5 Reasons Nigerian Banks Won’t Approve Your Loan Application
Banks are agents of financial intermediation. Through financial intermediation, bank collects money from the area of surplus (customers) as deposits, holds the money (fund) and transfers it to areas of deficit through loan while avoiding insolvency. From the above, it is obvious that banks perform two major functions which are acceptance of deposits and loan administration.

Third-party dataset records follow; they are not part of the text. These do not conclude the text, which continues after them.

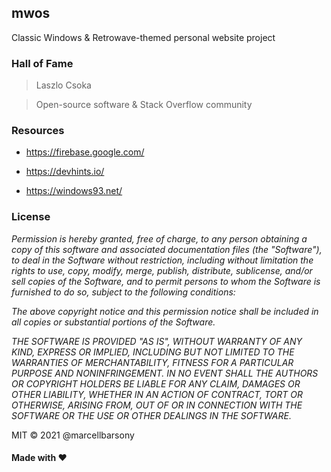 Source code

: ## mwos
Classic Windows & Retrowave-themed personal website project

### Hall of Fame

> Laszlo Csoka

> Open-source software & Stack Overflow community

### Resources

- https://firebase.google.com/

- https://devhints.io/

- https://windows93.net/

 ### License

*Permission is hereby granted, free of charge, to any person obtaining a copy of this software
and associated documentation files (the "Software"), to deal in the Software without restriction,
including without limitation the rights to use, copy, modify, merge, publish, distribute, sublicense,
and/or sell copies of the Software, and to permit persons to whom the Software is furnished to do so,
subject to the following conditions:*

*The above copyright notice and this permission notice shall be included in all copies or substantial portions of the Software.*

*THE SOFTWARE IS PROVIDED "AS IS", WITHOUT WARRANTY OF ANY KIND, EXPRESS OR IMPLIED, INCLUDING BUT NOT LIMITED TO THE WARRANTIES OF MERCHANTABILITY, FITNESS FOR A PARTICULAR PURPOSE AND NONINFRINGEMENT. IN NO EVENT SHALL THE AUTHORS OR COPYRIGHT HOLDERS BE LIABLE FOR ANY CLAIM, DAMAGES OR OTHER LIABILITY, WHETHER IN AN ACTION OF CONTRACT, TORT OR OTHERWISE, ARISING FROM, OUT OF OR IN CONNECTION WITH THE SOFTWARE OR THE USE OR OTHER DEALINGS IN THE SOFTWARE.*

MIT © 2021 @marcellbarsony

#### Made with :heart:
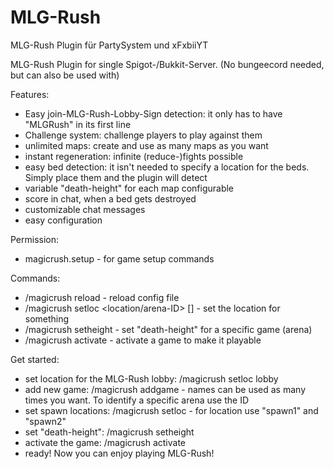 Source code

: # MLG-Rush
MLG-Rush Plugin für PartySystem und xFxbiiYT

MLG-Rush Plugin for single Spigot-/Bukkit-Server. (No bungeecord needed, but can also be used with)

Features:
 - Easy join-MLG-Rush-Lobby-Sign detection: it only has to have "MLGRush" in its first line
 - Challenge system: challenge players to play against them
 - unlimited maps: create and use as many maps as you want
 - instant regeneration: infinite (reduce-)fights possible
 - easy bed detection: it isn't needed to specify a location for the beds. Simply place them and the plugin will detect
 - variable "death-height" for each map configurable
 - score in chat, when a bed gets destroyed
 - customizable chat messages
 - easy configuration
 
 Permission:
  - magicrush.setup - for game setup commands
  
 Commands:
  - /magicrush reload - reload config file
  - /magicrush setloc <location/arena-ID> [<location>] - set the location for something
  - /magicrush setheight <arena-ID> - set "death-height" for a specific game (arena)
  - /magicrush activate <arena-ID> - activate a game to make it playable
 
 Get started:
  - set location for the MLG-Rush lobby: /magicrush setloc lobby
  - add new game: /magicrush addgame <name> - names can be used as many times you want. To identify a specific arena use the ID
  - set spawn locations: /magicrush setloc <arena-ID> <location> - for location use "spawn1" and "spawn2"
  - set "death-height": /magicrush setheight <arena-ID>
  - activate the game: /magicrush activate <arena-ID>
  - ready! Now you can enjoy playing MLG-Rush!
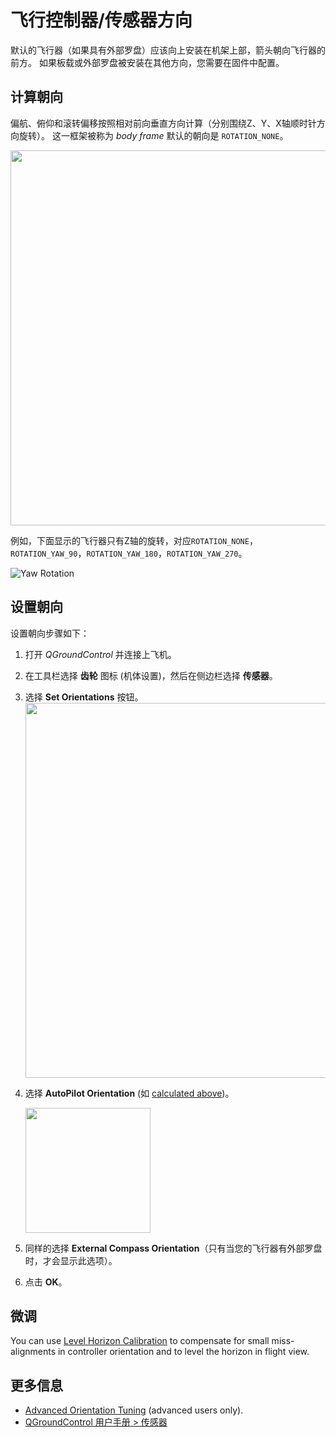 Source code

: # 飞行控制器/传感器方向

默认的飞行器（如果具有外部罗盘）应该向上安装在机架上部，箭头朝向飞行器的前方。 如果板载或外部罗盘被安装在其他方向，您需要在固件中配置。

## 计算朝向

偏航、俯仰和滚转偏移按照相对前向垂直方向计算（分别围绕Z、Y、X轴顺时针方向旋转）。 这一框架被称为 *body frame* 默认的朝向是 `ROTATION_NONE`。

<img src="../../images/fc_orientation_1.png" style="width: 600px;" />

例如，下面显示的飞行器只有Z轴的旋转，对应`ROTATION_NONE`，`ROTATION_YAW_90`，`ROTATION_YAW_180`，`ROTATION_YAW_270`。

![Yaw Rotation](../../images/yaw_rotation.png)

## 设置朝向

设置朝向步骤如下：

1. 打开 *QGroundControl* 并连接上飞机。
2. 在工具栏选择 **齿轮** 图标 (机体设置)，然后在侧边栏选择 **传感器**。
3. 选择 **Set Orientations** 按钮。 <img src="../../images/qgc/setup/sensor_orientation_set_orientations.jpg" style="width: 600px;" />
4. 选择 **AutoPilot Orientation** (如 [calculated above](#calculating-orientation))。
    
    <img src="../../images/qgc/setup/sensor_orientation_selector_values.jpg" style="width: 200px;" />

5. 同样的选择 **External Compass Orientation**（只有当您的飞行器有外部罗盘时，才会显示此选项）。

6. 点击 **OK**。

## 微调

You can use [Level Horizon Calibration](../config/level_horizon_calibration.md) to compensate for small miss-alignments in controller orientation and to level the horizon in flight view.

## 更多信息

* [Advanced Orientation Tuning](../advanced_config/advanced_flight_controller_orientation_leveling.md) (advanced users only).
* [QGroundControl 用户手册 > 传感器](https://docs.qgroundcontrol.com/en/SetupView/sensors_px4.html#flight_controller_orientation) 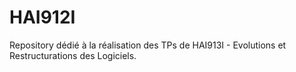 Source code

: # HAI912I
 Repository dédié à la réalisation des TPs de HAI913I - Evolutions et Restructurations des Logiciels.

Since the advent of banks recapitalization in 2005, Nigerian banks have gone mega, as such, Nigerian banks are financially buoyant and are willing and are well positioned to avail loans to their customers (individuals and corporate organizations). However, granting of loans by banks requires that customers meet and exhibit certain conditions and characteristics without which their loan requests will not be granted.
Bad Credit History
One of such conditions or characteristics reflects on the character of the customers. Character is an important aspect of credit. It is tantamount to customers’ credit worthiness. A customer that has bad credit history by defaulting in loan repayments will not have his loan approved. Customer’s credit worthiness is carried out by credit bureaus like CRC Credit Bureau. Once a customer makes a loan application, the bank gets in touch with a Credit Bureau and the bureau checks the customer’s credit history with all the banks in Nigeria. If the customer has defaulted in any way in the past, the bureau will notify the bank. Receipt of unfavorable report from Credit Bureau means that such customer’s loan will not be approved so any customer that wants to obtain loan from any bank in Nigeria should make sure he has no record of loan default.
Low Collateral Value
Secondly, banks deny customers loan on the grounds of collateral. Collateral is a secondary source through which a loan can be repaid in case the primary repayment source can not repay the loan. Based on international banking standard, collateral has two values which are Open Market Value and Forced Sale Value. The Forced Sale Value is the auction value or amount of collateral and the bank operates based on that. Normal credit rule requires that the collateral’s Forced Sale Value be 150% of the loan amount. The meaning of this is that if a customer requests for a loan of NGN1m, the Forced Sale Value of the collateral pledged should not be less than NGN 1.5m. A customer may pledge collateral with an Open Market Value of NGN2.5m for a loan of NGN1m without knowing that the asset’s Forced Sale Value is NGN1.2m. In such case, the loan will never be granted. Any corporate customer that wants to apply for a bank loan should value its collateral and ensure that its Forced Sale Value complies with credit requirements.
Low Salary Value
In the case of an individual customer, a loan is denied if the monthly repayment amount is greater than 33.33% of the customer’s monthly salary. In view of the above, a prospective loan applicant should contact his bank to work out his repayment schedule in a bid to ensure that his monthly repayment is less than or equal to 33.33% of his salary before applying for any loan.
Loans are denied if a customer does not sign across a postal stamp while executing the offer letter. As such, it is advisable that a customer affixes a NGN50 stamp and sign across the stamp while accepting the loan’s offer vide its offer letter.
Incomplete documentation leads to loan denial by Nigerian banks. As an applicant, make sure you provide the entire document stipulated in the offer letter. Also, note that the required documentation varies from one type of loan to another. It is better to consult your bank and have a look at the checklist in respect of your loan so as not to be caught unawares when the loan processing commences.
Viability of repayment sources
The viability of repayment sources goes a long way in determining whether a loan will be approved or not. For personal loan, applicants with no viable means of repayment like monthly salary, company income and so on will have their loan requests turned down. As a loan applicant, make sure you have a viable repayment source before making a loan request.